* **TASK**: Go through the following data and transcribe exactly the stretch of lines from the one holding "f(z) \cdot \Bigl(1 - 2F(z)\Bigr)" to the one holding "where all notations", both included.

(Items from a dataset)
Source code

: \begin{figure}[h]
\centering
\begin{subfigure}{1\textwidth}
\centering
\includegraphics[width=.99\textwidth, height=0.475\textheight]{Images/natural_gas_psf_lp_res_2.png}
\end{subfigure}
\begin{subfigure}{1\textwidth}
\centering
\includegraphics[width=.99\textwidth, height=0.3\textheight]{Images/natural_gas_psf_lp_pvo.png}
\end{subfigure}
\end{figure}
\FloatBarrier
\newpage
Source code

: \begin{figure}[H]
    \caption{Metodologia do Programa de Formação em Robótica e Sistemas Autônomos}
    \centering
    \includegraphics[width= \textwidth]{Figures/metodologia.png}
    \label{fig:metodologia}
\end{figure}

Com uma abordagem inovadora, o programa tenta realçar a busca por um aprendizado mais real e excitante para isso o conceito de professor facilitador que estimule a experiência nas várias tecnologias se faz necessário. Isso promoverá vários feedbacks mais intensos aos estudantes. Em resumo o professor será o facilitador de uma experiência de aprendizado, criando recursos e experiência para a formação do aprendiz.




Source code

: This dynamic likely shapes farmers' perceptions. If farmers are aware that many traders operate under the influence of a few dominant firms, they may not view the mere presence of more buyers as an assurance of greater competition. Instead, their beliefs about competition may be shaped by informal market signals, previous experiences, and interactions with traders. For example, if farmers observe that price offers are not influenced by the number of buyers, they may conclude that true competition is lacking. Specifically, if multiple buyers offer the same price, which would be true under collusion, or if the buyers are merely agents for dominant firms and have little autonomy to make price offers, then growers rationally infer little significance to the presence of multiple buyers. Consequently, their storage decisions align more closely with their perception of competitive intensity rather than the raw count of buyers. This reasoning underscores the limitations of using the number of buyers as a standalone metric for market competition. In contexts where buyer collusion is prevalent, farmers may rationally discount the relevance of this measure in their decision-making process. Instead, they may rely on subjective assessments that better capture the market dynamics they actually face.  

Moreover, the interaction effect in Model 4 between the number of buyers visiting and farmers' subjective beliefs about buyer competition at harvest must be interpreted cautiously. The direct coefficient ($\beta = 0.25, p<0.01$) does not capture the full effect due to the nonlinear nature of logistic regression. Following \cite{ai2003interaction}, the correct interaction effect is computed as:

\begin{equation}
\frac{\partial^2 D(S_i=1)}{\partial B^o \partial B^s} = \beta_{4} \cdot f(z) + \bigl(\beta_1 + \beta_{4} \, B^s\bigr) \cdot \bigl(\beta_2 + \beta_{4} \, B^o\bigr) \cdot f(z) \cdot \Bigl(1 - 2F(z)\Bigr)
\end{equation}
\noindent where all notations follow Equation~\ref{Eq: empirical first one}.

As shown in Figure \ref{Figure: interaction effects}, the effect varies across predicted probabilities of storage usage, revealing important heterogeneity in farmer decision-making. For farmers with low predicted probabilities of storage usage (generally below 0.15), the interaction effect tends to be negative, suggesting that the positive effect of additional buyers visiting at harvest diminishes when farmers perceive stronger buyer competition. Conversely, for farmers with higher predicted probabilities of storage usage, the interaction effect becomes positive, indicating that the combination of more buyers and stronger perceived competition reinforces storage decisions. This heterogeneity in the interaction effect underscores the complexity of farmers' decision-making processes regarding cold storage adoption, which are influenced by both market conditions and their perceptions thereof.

* **SOLUTION**:
\frac{\partial^2 D(S_i=1)}{\partial B^o \partial B^s} = \beta_{4} \cdot f(z) + \bigl(\beta_1 + \beta_{4} \, B^s\bigr) \cdot \bigl(\beta_2 + \beta_{4} \, B^o\bigr) \cdot f(z) \cdot \Bigl(1 - 2F(z)\Bigr)
\end{equation}
\noindent where all notations follow Equation~\ref{Eq: empirical first one}.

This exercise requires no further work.